START Listed records
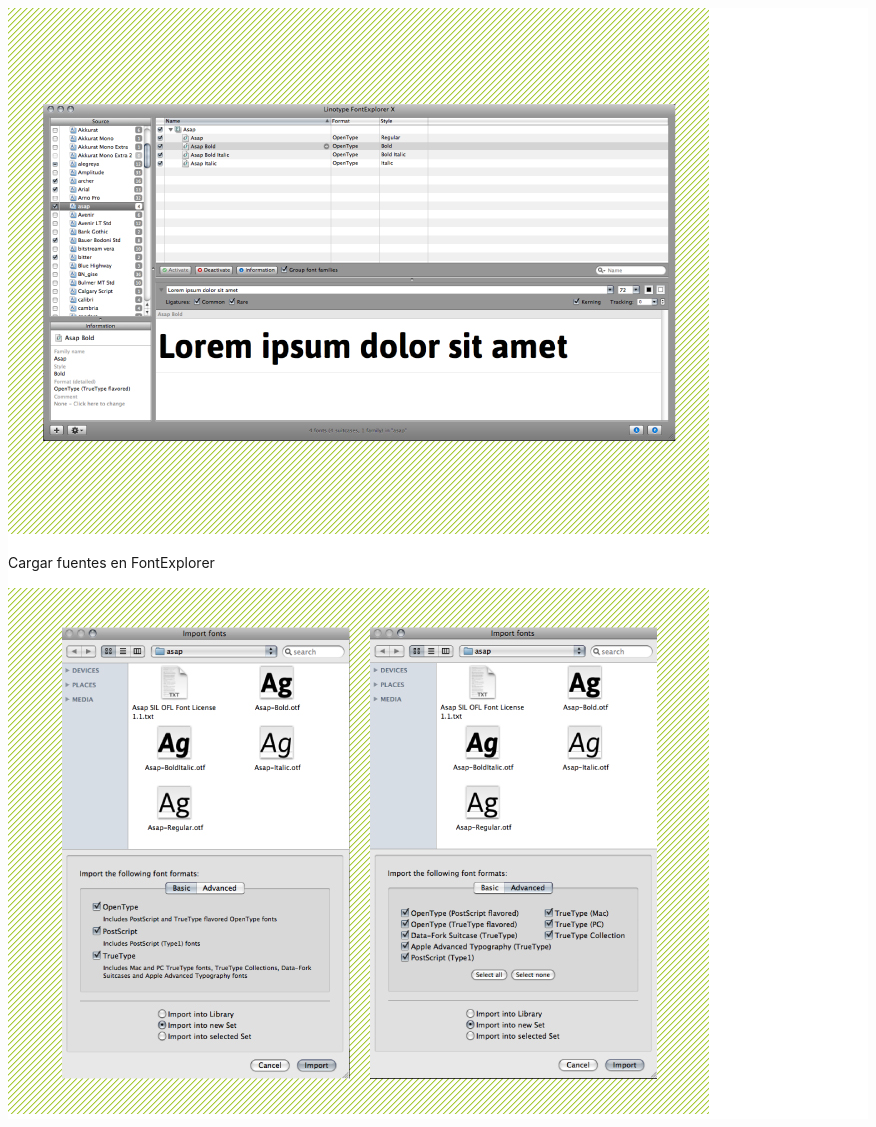 ![Cargar fuentes en FontExplorer](/en-US/images/T03A_15-cargafuentes_fontexplorer.jpg)

Cargar fuentes en FontExplorer

![Cargar fuentes en FontExplorer](/en-US/images/T03A_14-cargafuentes_fontexplorer.jpg)
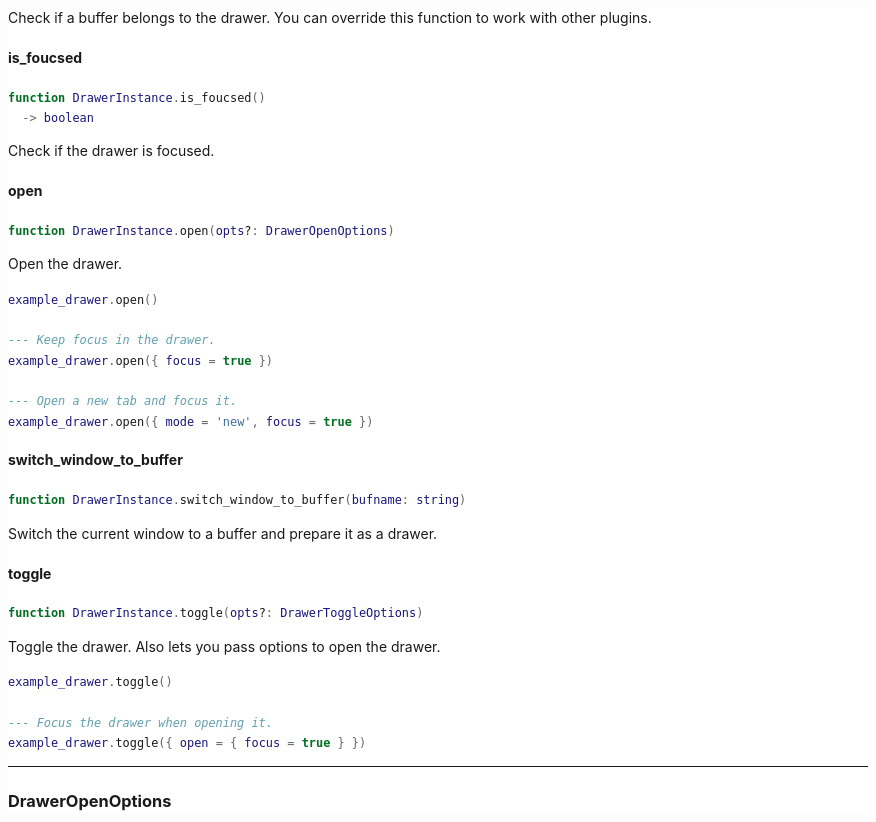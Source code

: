  Check if a buffer belongs to the drawer. You can override this function
 to work with other plugins.

#### is_foucsed


```lua
function DrawerInstance.is_foucsed()
  -> boolean
```

 Check if the drawer is focused.

#### open


```lua
function DrawerInstance.open(opts?: DrawerOpenOptions)
```

 Open the drawer.
 ```lua
 example_drawer.open()

 --- Keep focus in the drawer.
 example_drawer.open({ focus = true })

 --- Open a new tab and focus it.
 example_drawer.open({ mode = 'new', focus = true })
 ```

#### switch_window_to_buffer


```lua
function DrawerInstance.switch_window_to_buffer(bufname: string)
```

 Switch the current window to a buffer and prepare it as a drawer.

#### toggle


```lua
function DrawerInstance.toggle(opts?: DrawerToggleOptions)
```

 Toggle the drawer. Also lets you pass options to open the drawer.
 ```lua
 example_drawer.toggle()

 --- Focus the drawer when opening it.
 example_drawer.toggle({ open = { focus = true } })
 ```


---

### DrawerOpenOptions
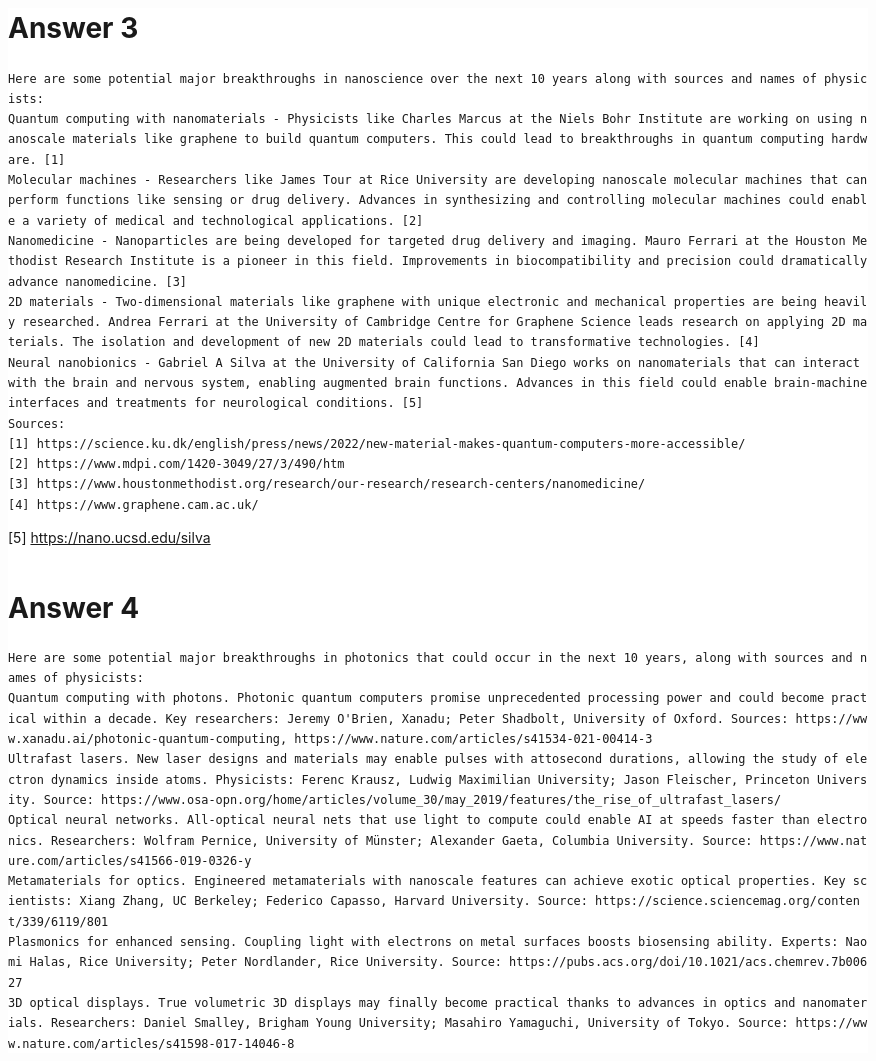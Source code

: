 # Answer 3
	Here are some potential major breakthroughs in nanoscience over the next 10 years along with sources and names of physicists:
	Quantum computing with nanomaterials - Physicists like Charles Marcus at the Niels Bohr Institute are working on using nanoscale materials like graphene to build quantum computers. This could lead to breakthroughs in quantum computing hardware. [1]
	Molecular machines - Researchers like James Tour at Rice University are developing nanoscale molecular machines that can perform functions like sensing or drug delivery. Advances in synthesizing and controlling molecular machines could enable a variety of medical and technological applications. [2]
	Nanomedicine - Nanoparticles are being developed for targeted drug delivery and imaging. Mauro Ferrari at the Houston Methodist Research Institute is a pioneer in this field. Improvements in biocompatibility and precision could dramatically advance nanomedicine. [3]
	2D materials - Two-dimensional materials like graphene with unique electronic and mechanical properties are being heavily researched. Andrea Ferrari at the University of Cambridge Centre for Graphene Science leads research on applying 2D materials. The isolation and development of new 2D materials could lead to transformative technologies. [4]
	Neural nanobionics - Gabriel A Silva at the University of California San Diego works on nanomaterials that can interact with the brain and nervous system, enabling augmented brain functions. Advances in this field could enable brain-machine interfaces and treatments for neurological conditions. [5]
	Sources:
	[1] https://science.ku.dk/english/press/news/2022/new-material-makes-quantum-computers-more-accessible/
	[2] https://www.mdpi.com/1420-3049/27/3/490/htm
	[3] https://www.houstonmethodist.org/research/our-research/research-centers/nanomedicine/
	[4] https://www.graphene.cam.ac.uk/
[5] https://nano.ucsd.edu/silva

# Answer 4
	Here are some potential major breakthroughs in photonics that could occur in the next 10 years, along with sources and names of physicists:
	Quantum computing with photons. Photonic quantum computers promise unprecedented processing power and could become practical within a decade. Key researchers: Jeremy O'Brien, Xanadu; Peter Shadbolt, University of Oxford. Sources: https://www.xanadu.ai/photonic-quantum-computing, https://www.nature.com/articles/s41534-021-00414-3
	Ultrafast lasers. New laser designs and materials may enable pulses with attosecond durations, allowing the study of electron dynamics inside atoms. Physicists: Ferenc Krausz, Ludwig Maximilian University; Jason Fleischer, Princeton University. Source: https://www.osa-opn.org/home/articles/volume_30/may_2019/features/the_rise_of_ultrafast_lasers/
	Optical neural networks. All-optical neural nets that use light to compute could enable AI at speeds faster than electronics. Researchers: Wolfram Pernice, University of Münster; Alexander Gaeta, Columbia University. Source: https://www.nature.com/articles/s41566-019-0326-y
	Metamaterials for optics. Engineered metamaterials with nanoscale features can achieve exotic optical properties. Key scientists: Xiang Zhang, UC Berkeley; Federico Capasso, Harvard University. Source: https://science.sciencemag.org/content/339/6119/801
	Plasmonics for enhanced sensing. Coupling light with electrons on metal surfaces boosts biosensing ability. Experts: Naomi Halas, Rice University; Peter Nordlander, Rice University. Source: https://pubs.acs.org/doi/10.1021/acs.chemrev.7b00627
	3D optical displays. True volumetric 3D displays may finally become practical thanks to advances in optics and nanomaterials. Researchers: Daniel Smalley, Brigham Young University; Masahiro Yamaguchi, University of Tokyo. Source: https://www.nature.com/articles/s41598-017-14046-8
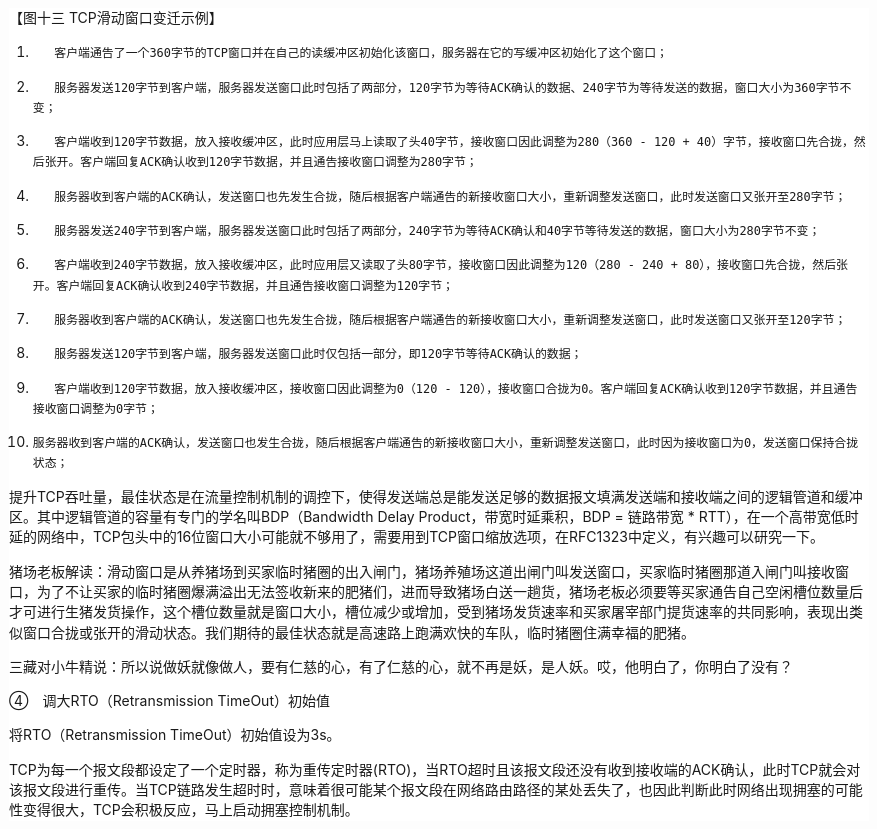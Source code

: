 【图十三 TCP滑动窗口变迁示例】



1)        客户端通告了一个360字节的TCP窗口并在自己的读缓冲区初始化该窗口，服务器在它的写缓冲区初始化了这个窗口；



2)        服务器发送120字节到客户端，服务器发送窗口此时包括了两部分，120字节为等待ACK确认的数据、240字节为等待发送的数据，窗口大小为360字节不变；



3)        客户端收到120字节数据，放入接收缓冲区，此时应用层马上读取了头40字节，接收窗口因此调整为280（360 - 120 + 40）字节，接收窗口先合拢，然后张开。客户端回复ACK确认收到120字节数据，并且通告接收窗口调整为280字节；



4)        服务器收到客户端的ACK确认，发送窗口也先发生合拢，随后根据客户端通告的新接收窗口大小，重新调整发送窗口，此时发送窗口又张开至280字节；



5)        服务器发送240字节到客户端，服务器发送窗口此时包括了两部分，240字节为等待ACK确认和40字节等待发送的数据，窗口大小为280字节不变；



6)        客户端收到240字节数据，放入接收缓冲区，此时应用层又读取了头80字节，接收窗口因此调整为120（280 - 240 + 80），接收窗口先合拢，然后张开。客户端回复ACK确认收到240字节数据，并且通告接收窗口调整为120字节；



7)        服务器收到客户端的ACK确认，发送窗口也先发生合拢，随后根据客户端通告的新接收窗口大小，重新调整发送窗口，此时发送窗口又张开至120字节；



8)        服务器发送120字节到客户端，服务器发送窗口此时仅包括一部分，即120字节等待ACK确认的数据；



9)        客户端收到120字节数据，放入接收缓冲区，接收窗口因此调整为0（120 - 120），接收窗口合拢为0。客户端回复ACK确认收到120字节数据，并且通告接收窗口调整为0字节；



10)     服务器收到客户端的ACK确认，发送窗口也发生合拢，随后根据客户端通告的新接收窗口大小，重新调整发送窗口，此时因为接收窗口为0，发送窗口保持合拢状态；



提升TCP吞吐量，最佳状态是在流量控制机制的调控下，使得发送端总是能发送足够的数据报文填满发送端和接收端之间的逻辑管道和缓冲区。其中逻辑管道的容量有专门的学名叫BDP（Bandwidth Delay Product，带宽时延乘积，BDP = 链路带宽 * RTT），在一个高带宽低时延的网络中，TCP包头中的16位窗口大小可能就不够用了，需要用到TCP窗口缩放选项，在RFC1323中定义，有兴趣可以研究一下。



猪场老板解读：滑动窗口是从养猪场到买家临时猪圈的出入闸门，猪场养殖场这道出闸门叫发送窗口，买家临时猪圈那道入闸门叫接收窗口，为了不让买家的临时猪圈爆满溢出无法签收新来的肥猪们，进而导致猪场白送一趟货，猪场老板必须要等买家通告自己空闲槽位数量后才可进行生猪发货操作，这个槽位数量就是窗口大小，槽位减少或增加，受到猪场发货速率和买家屠宰部门提货速率的共同影响，表现出类似窗口合拢或张开的滑动状态。我们期待的最佳状态就是高速路上跑满欢快的车队，临时猪圈住满幸福的肥猪。



三藏对小牛精说：所以说做妖就像做人，要有仁慈的心，有了仁慈的心，就不再是妖，是人妖。哎，他明白了，你明白了没有？



④　调大RTO（Retransmission TimeOut）初始值



将RTO（Retransmission TimeOut）初始值设为3s。



TCP为每一个报文段都设定了一个定时器，称为重传定时器(RTO)，当RTO超时且该报文段还没有收到接收端的ACK确认，此时TCP就会对该报文段进行重传。当TCP链路发生超时时，意味着很可能某个报文段在网络路由路径的某处丢失了，也因此判断此时网络出现拥塞的可能性变得很大，TCP会积极反应，马上启动拥塞控制机制。
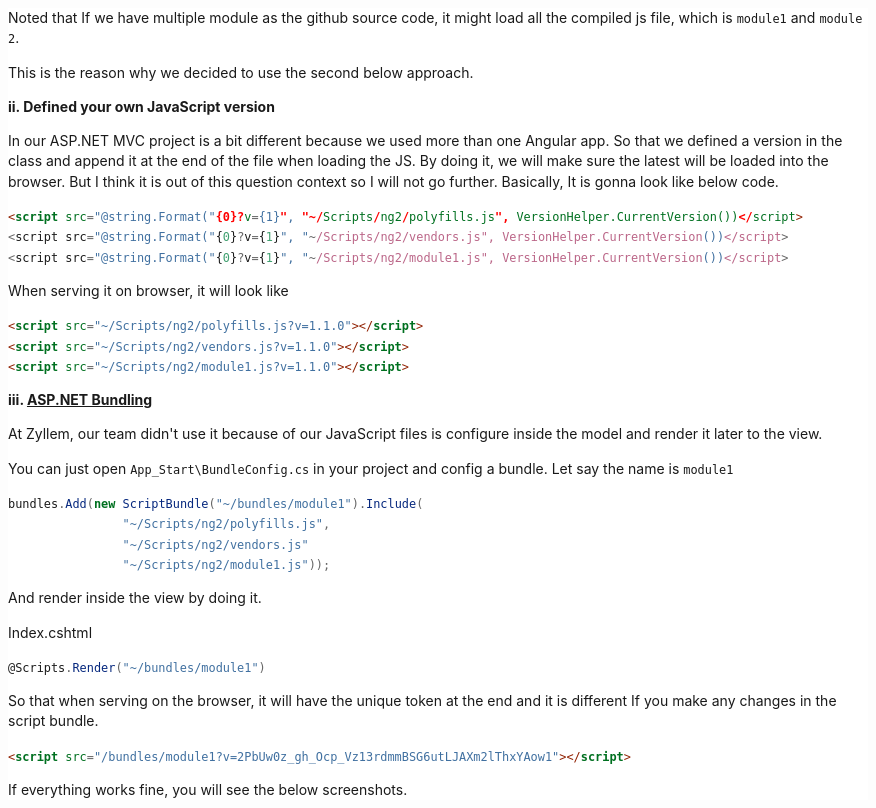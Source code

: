 Noted that If we have multiple module as the github source code, it might load all the compiled js file, which is `module1` and `module2`.

This is the reason why we decided to use the second below approach.

**ii. Defined your own JavaScript version**

In our ASP.NET MVC project is a bit different because we used more than one Angular app. So that we defined a version in the class and append it at the end of the file when loading the JS. By doing it, we will make sure the latest will be loaded into the browser. But I think it is out of this question context so I will not go further. Basically, It is gonna look like below code.

```html
<script src="@string.Format("{0}?v={1}", "~/Scripts/ng2/polyfills.js", VersionHelper.CurrentVersion())</script>
<script src="@string.Format("{0}?v={1}", "~/Scripts/ng2/vendors.js", VersionHelper.CurrentVersion())</script>
<script src="@string.Format("{0}?v={1}", "~/Scripts/ng2/module1.js", VersionHelper.CurrentVersion())</script>
```

When serving it on browser, it will look like

```html
<script src="~/Scripts/ng2/polyfills.js?v=1.1.0"></script>
<script src="~/Scripts/ng2/vendors.js?v=1.1.0"></script>
<script src="~/Scripts/ng2/module1.js?v=1.1.0"></script>
```

**iii. [ASP.NET Bundling][7]**

At Zyllem, our team didn't use it because of our JavaScript files is configure inside the model and render it later to the view.

You can just open `App_Start\BundleConfig.cs` in your project and config a bundle. Let say the name is `module1`

```c#
bundles.Add(new ScriptBundle("~/bundles/module1").Include(
                "~/Scripts/ng2/polyfills.js",
                "~/Scripts/ng2/vendors.js"
                "~/Scripts/ng2/module1.js"));
```

And render inside the view by doing it.

Index.cshtml

```c#
@Scripts.Render("~/bundles/module1")
```

So that when serving on the browser, it will have the unique token at the end and it is different If you make any changes in the script bundle.

```html
<script src="/bundles/module1?v=2PbUw0z_gh_Ocp_Vz13rdmmBSG6utLJAXm2lThxYAow1"></script>
```

If everything works fine, you will see the below screenshots.


  [1]: https://github.com/trungk18/mvc5-angular-webpack
  [2]: https://stackoverflow.com/questions/4673714/how-to-execute-several-batch-commands-in-sequence
  [3]: https://i.stack.imgur.com/GZyCe.png
  [4]: http://www.aaronstannard.com/visualstudio-pre-build-tasks/
  [5]: https://github.com/jantimon/html-webpack-plugin
  [6]: https://angular.io/guide/browser-support
  [7]: https://docs.microsoft.com/en-us/aspnet/mvc/overview/performance/bundling-and-minification
  [8]: https://webpack.js.org/concepts/hot-module-replacement/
END Listed records
▶ [What to work on]: What is needed is a copy of every line above in which "nanoscale" appears.

▶ [Output for this task]:
	Quantum computing with nanomaterials - Physicists like Charles Marcus at the Niels Bohr Institute are working on using nanoscale materials like graphene to build quantum computers. This could lead to breakthroughs in quantum computing hardware. [1]
	Molecular machines - Researchers like James Tour at Rice University are developing nanoscale molecular machines that can perform functions like sensing or drug delivery. Advances in synthesizing and controlling molecular machines could enable a variety of medical and technological applications. [2]
	Metamaterials for optics. Engineered metamaterials with nanoscale features can achieve exotic optical properties. Key scientists: Xiang Zhang, UC Berkeley; Federico Capasso, Harvard University. Source: https://science.sciencemag.org/content/339/6119/801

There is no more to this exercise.